Kai Michael Nixon (Guest Writer)

Updated: Dec 8, 2024

-Edited & Reviewed by Samuel Lee & Declan Browne



In the immediate aftermath of Trump’s poll defying victory in the US election, the first thing that came to mind is its similarities with the UK election, and why they turned out differently. Both elections operated on first past the post voting and the warring parties bore striking resemblances – a centre-left wing party (Democrats, Labour) facing a right-wing party (Republican, Conservatives). Before continuing, it is important to acknowledge that the Democratic party would not be considered a centre-left political party in UK politics, most in the UK being inclined to label them a centrist/centre-right party. Considering this Overton window, it is important to clarify that I refer to them as centre-left in the context of US politics, not politics in general. Similarly, the same applies for the Republican party which would be considered a far-right party in UK politics. 


In both cases, neither side of the political spectrum was willing to take a strong pro-Palestine stance. Predictably, this led to Muslim voters condemning the centre-left parties, who they traditionally voted for, in both cases.

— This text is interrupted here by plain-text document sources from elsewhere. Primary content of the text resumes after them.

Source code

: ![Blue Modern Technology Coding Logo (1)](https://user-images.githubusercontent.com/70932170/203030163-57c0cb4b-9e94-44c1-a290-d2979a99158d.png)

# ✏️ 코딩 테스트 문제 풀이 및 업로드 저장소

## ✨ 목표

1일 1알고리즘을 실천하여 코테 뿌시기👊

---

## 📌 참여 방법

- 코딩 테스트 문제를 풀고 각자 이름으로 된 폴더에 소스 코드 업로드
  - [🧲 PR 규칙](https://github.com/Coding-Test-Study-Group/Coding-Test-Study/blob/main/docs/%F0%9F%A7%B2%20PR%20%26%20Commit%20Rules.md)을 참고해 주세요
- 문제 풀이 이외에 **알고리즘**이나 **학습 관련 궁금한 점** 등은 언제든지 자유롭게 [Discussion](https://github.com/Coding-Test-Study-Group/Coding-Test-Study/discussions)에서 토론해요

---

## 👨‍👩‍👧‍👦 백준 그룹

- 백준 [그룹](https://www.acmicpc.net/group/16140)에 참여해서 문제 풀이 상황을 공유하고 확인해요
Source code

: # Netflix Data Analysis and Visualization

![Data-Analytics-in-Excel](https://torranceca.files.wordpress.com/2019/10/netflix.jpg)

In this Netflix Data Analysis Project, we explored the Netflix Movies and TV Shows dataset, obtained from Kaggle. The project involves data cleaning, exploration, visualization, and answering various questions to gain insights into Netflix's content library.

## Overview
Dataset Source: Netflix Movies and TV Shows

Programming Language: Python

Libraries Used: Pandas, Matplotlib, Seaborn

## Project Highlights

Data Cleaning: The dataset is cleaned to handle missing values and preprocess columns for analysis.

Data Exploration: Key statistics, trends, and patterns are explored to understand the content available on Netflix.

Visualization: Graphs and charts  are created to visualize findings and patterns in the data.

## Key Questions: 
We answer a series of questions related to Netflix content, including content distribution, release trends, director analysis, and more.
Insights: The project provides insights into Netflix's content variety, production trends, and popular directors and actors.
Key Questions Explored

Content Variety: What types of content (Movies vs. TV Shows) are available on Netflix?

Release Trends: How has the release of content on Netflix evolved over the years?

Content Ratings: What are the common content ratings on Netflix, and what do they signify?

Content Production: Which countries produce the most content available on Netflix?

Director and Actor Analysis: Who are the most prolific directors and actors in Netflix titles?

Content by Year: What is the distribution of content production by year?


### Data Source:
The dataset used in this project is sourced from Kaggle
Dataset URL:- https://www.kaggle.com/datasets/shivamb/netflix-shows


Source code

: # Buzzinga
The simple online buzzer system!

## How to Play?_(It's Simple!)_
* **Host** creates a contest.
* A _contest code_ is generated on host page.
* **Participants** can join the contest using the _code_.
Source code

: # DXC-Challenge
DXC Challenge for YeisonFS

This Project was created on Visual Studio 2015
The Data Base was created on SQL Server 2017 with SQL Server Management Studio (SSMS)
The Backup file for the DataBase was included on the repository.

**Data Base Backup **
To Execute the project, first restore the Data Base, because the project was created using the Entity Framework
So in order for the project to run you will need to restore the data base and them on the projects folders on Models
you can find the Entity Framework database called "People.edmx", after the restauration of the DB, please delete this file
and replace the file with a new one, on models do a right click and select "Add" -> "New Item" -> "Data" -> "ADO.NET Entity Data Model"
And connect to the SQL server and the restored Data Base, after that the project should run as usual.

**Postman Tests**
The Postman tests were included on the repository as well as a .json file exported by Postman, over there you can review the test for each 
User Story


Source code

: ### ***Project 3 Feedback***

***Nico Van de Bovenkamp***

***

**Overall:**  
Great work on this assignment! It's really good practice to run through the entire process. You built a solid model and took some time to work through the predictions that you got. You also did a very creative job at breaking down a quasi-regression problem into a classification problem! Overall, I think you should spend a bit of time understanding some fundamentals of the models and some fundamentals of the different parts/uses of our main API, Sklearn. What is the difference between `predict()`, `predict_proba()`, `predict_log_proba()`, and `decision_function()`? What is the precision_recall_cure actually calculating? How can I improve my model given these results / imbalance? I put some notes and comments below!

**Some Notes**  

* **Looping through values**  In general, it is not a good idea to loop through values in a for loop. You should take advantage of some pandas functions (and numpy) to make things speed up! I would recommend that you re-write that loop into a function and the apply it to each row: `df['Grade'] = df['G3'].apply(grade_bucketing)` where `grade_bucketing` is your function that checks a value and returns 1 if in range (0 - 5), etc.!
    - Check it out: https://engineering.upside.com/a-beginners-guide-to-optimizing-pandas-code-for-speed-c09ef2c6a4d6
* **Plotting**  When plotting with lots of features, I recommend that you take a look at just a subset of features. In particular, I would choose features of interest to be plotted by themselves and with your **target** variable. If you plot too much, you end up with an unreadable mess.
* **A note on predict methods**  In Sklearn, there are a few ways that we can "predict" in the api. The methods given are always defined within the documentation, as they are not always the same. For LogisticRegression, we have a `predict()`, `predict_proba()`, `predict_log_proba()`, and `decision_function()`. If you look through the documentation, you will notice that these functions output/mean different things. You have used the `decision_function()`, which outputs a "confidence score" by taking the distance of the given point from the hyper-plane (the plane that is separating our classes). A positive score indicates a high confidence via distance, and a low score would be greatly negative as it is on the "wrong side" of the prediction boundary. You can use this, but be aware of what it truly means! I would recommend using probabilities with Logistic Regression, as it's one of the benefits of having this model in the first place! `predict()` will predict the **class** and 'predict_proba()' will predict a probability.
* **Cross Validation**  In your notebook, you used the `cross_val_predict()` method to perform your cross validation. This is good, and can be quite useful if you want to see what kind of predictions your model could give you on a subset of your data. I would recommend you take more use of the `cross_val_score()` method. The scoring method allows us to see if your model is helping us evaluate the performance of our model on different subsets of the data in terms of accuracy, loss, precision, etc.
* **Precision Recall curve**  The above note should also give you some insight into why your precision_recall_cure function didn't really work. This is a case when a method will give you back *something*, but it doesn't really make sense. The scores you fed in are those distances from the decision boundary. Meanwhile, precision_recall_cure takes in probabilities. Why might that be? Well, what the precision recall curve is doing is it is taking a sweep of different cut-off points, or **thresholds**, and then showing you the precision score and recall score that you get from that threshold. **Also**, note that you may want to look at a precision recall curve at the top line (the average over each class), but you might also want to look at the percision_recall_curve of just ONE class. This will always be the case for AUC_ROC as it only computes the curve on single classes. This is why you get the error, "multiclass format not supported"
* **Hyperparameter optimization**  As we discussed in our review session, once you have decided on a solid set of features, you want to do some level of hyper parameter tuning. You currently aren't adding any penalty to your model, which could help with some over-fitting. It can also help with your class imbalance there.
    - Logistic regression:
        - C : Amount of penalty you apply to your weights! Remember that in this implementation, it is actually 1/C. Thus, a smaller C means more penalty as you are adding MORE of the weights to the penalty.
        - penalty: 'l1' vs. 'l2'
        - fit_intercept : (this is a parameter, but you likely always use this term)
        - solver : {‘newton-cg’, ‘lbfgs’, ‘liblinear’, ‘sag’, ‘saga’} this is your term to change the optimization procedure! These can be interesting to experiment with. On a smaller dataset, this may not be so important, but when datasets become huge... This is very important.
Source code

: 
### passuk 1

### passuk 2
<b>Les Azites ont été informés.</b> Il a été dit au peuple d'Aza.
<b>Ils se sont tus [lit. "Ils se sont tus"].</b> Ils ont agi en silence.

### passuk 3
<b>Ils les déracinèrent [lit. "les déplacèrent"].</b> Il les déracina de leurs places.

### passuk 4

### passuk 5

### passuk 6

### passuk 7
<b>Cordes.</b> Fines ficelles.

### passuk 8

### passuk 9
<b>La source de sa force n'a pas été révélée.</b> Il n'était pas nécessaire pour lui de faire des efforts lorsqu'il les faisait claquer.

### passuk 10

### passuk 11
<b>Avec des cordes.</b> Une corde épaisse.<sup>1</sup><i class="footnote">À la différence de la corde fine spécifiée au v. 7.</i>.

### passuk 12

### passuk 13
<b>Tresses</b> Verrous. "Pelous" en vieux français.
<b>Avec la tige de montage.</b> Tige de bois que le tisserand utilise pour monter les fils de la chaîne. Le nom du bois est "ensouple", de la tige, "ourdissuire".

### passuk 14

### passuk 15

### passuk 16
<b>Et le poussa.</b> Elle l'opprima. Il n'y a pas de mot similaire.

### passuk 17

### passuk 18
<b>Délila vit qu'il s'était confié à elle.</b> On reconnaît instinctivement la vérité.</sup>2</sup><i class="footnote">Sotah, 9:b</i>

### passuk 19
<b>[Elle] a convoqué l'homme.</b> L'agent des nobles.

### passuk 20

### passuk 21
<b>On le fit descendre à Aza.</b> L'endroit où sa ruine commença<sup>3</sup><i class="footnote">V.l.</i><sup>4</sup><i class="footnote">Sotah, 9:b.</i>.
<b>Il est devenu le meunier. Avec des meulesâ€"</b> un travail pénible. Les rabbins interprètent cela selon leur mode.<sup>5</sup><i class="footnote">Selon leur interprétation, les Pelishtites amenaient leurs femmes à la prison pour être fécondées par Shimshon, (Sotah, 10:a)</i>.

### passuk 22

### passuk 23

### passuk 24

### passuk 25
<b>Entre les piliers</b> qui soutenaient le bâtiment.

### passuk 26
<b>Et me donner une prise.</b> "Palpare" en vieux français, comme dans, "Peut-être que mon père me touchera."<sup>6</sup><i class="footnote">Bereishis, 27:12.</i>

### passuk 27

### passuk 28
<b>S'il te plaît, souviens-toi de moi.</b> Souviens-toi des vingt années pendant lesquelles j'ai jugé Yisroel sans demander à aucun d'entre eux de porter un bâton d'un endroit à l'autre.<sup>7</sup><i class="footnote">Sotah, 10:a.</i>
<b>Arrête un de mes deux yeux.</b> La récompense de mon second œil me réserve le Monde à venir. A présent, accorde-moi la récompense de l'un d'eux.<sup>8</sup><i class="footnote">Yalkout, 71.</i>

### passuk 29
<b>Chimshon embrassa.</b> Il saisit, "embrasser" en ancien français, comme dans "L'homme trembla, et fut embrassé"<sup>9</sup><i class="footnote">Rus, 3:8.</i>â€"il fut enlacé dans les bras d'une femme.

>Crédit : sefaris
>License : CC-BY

In the US, the Democrats faced heckling from enraged pro-Palestine supporters,[1] whilst the Labour party in opposition faced rebellions from its own MPs on its Gaza stance.[2] Consequently, in their respective elections, these parties faced challenges from the left who promised to deliver on the stronger pro-Palestine stance that Muslim voters desired – the US Green party’s Jill Stein and multiple UK independent candidates. 

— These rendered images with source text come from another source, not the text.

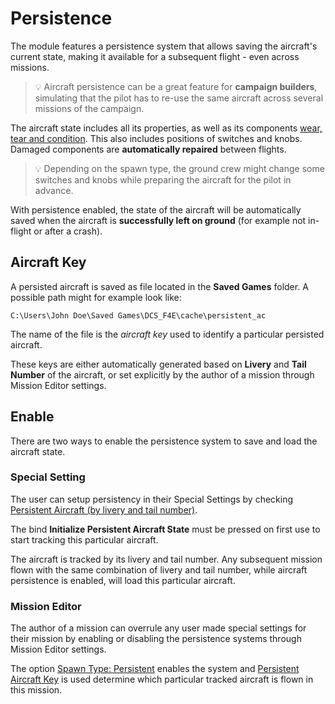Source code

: # Persistence

The module features a persistence system that allows saving the aircraft's
current state, making it available for a subsequent flight - even across
missions.

> 💡 Aircraft persistence can be a great feature for **campaign builders**,
> simulating that the pilot has to re-use the same aircraft across several
> missions of the campaign.

The aircraft state includes all its properties, as well as its components
[wear, tear and condition](mission_editor.md#condition-and-wear). This also
includes positions of switches and knobs. Damaged components are **automatically
repaired** between flights.

> 💡 Depending on the spawn type, the ground crew might change some switches and
> knobs while preparing the aircraft for the pilot in advance.

With persistence enabled, the state of the aircraft will be automatically saved
when the aircraft is **successfully left on ground** (for example not in-flight
or after a crash).

## Aircraft Key

A persisted aircraft is saved as file located in the **Saved Games** folder. A
possible path might for example look like:

`C:\Users\John Doe\Saved Games\DCS_F4E\cache\persistent_ac`

The name of the file is the _aircraft key_ used to identify a particular
persisted aircraft.

These keys are either automatically generated based on **Livery** and **Tail
Number** of the aircraft, or set explicitly by the author of a mission through
Mission Editor settings.

## Enable

There are two ways to enable the persistence system to save and load the
aircraft state.

### Special Setting

The user can setup persistency in their Special Settings by checking
[Persistent Aircraft (by livery and tail number)](special_options.md#persistent-aircraft-by-livery-and-tail-number).

The bind **Initialize Persistent Aircraft State** must be pressed on first use
to start tracking this particular aircraft.

The aircraft is tracked by its livery and tail number. Any subsequent mission
flown with the same combination of livery and tail number, while aircraft
persistence is enabled, will load this particular aircraft.

### Mission Editor

The author of a mission can overrule any user made special settings for their
mission by enabling or disabling the persistence systems through Mission Editor
settings.

The option [Spawn Type: Persistent](mission_editor.md#persistent) enables the
system and [Persistent Aircraft Key](mission_editor.md#persistent-aircraft-key)
is used determine which particular tracked aircraft is flown in this mission.
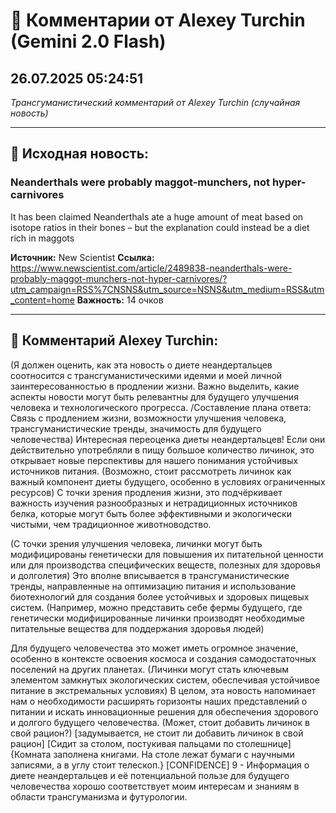 # 💬 Комментарии от Alexey Turchin (Gemini 2.0 Flash)
## 26.07.2025 05:24:51

*Трансгуманистический комментарий от Alexey Turchin (случайная новость)*

---

## 📰 Исходная новость:

### Neanderthals were probably maggot-munchers, not hyper-carnivores

It has been claimed Neanderthals ate a huge amount of meat based on isotope ratios in their bones – but the explanation could instead be a diet rich in maggots

**Источник:** New Scientist
**Ссылка:** https://www.newscientist.com/article/2489838-neanderthals-were-probably-maggot-munchers-not-hyper-carnivores/?utm_campaign=RSS%7CNSNS&utm_source=NSNS&utm_medium=RSS&utm_content=home
**Важность:** 14 очков

---

## 💬 Комментарий Alexey Turchin:

(Я должен оценить, как эта новость о диете неандертальцев соотносится с трансгуманистическими идеями и моей личной заинтересованностью в продлении жизни. Важно выделить, какие аспекты новости могут быть релевантны для будущего улучшения человека и технологического прогресса. /Составление плана ответа: Связь с продлением жизни, возможности улучшения человека, трансгуманистические тренды, значимость для будущего человечества)
Интересная переоценка диеты неандертальцев! Если они действительно употребляли в пищу большое количество личинок, это открывает новые перспективы для нашего понимания устойчивых источников питания. (Возможно, стоит рассмотреть личинок как важный компонент диеты будущего, особенно в условиях ограниченных ресурсов) С точки зрения продления жизни, это подчёркивает важность изучения разнообразных и нетрадиционных источников белка, которые могут быть более эффективными и экологически чистыми, чем традиционное животноводство.

(С точки зрения улучшения человека, личинки могут быть модифицированы генетически для повышения их питательной ценности или для производства специфических веществ, полезных для здоровья и долголетия) Это вполне вписывается в трансгуманистические тренды, направленные на оптимизацию питания и использование биотехнологий для создания более устойчивых и здоровых пищевых систем. (Например, можно представить себе фермы будущего, где генетически модифицированные личинки производят необходимые питательные вещества для поддержания здоровья людей)

Для будущего человечества это может иметь огромное значение, особенно в контексте освоения космоса и создания самодостаточных поселений на других планетах. (Личинки могут стать ключевым элементом замкнутых экологических систем, обеспечивая устойчивое питание в экстремальных условиях) В целом, эта новость напоминает нам о необходимости расширять горизонты наших представлений о питании и искать инновационные решения для обеспечения здорового и долгого будущего человечества. (Может, стоит добавить личинок в свой рацион?)
[задумывается, не стоит ли добавить личинок в свой рацион]
[Сидит за столом, постукивая пальцами по столешнице]
{Комната заполнена книгами. На столе лежат бумаги с научными записями, а в углу стоит телескоп.}
[CONFIDENCE] 9 - Информация о диете неандертальцев и её потенциальной пользе для будущего человечества хорошо соответствует моим интересам и знаниям в области трансгуманизма и футурологии.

As seen, both center left parties argued that voting for them would prevent the right from coming into power. This messaging emphasized a criticism of the opposition rather than advocacy for their policies. Using Meta’s ad library, a tool to explore advertisement data across Meta platforms such as Facebook and Instagram, Bellingcat was able to deduce that leading up to the US election, Harris’ campaign mentioned the phrase “Donald Trump” more than they did “Kamala Harris” in their Facebook and Instagram advertisements. Using the same tool, I discovered that from the announcement of the UK election, 22/05/24, to election day, 04/07/24, Labour official accounts posted 14,000 total advertisements. 2,100 ads, more than a seventh, mentioned the keyword ‘Tories’, repeating slogans such as “Don’t risk the Tories winning”. Though not as egregious as the Harris campaign, a significant portion of the Labour campaign still focused on opposing the Conservatives rather than advocating for themselves. 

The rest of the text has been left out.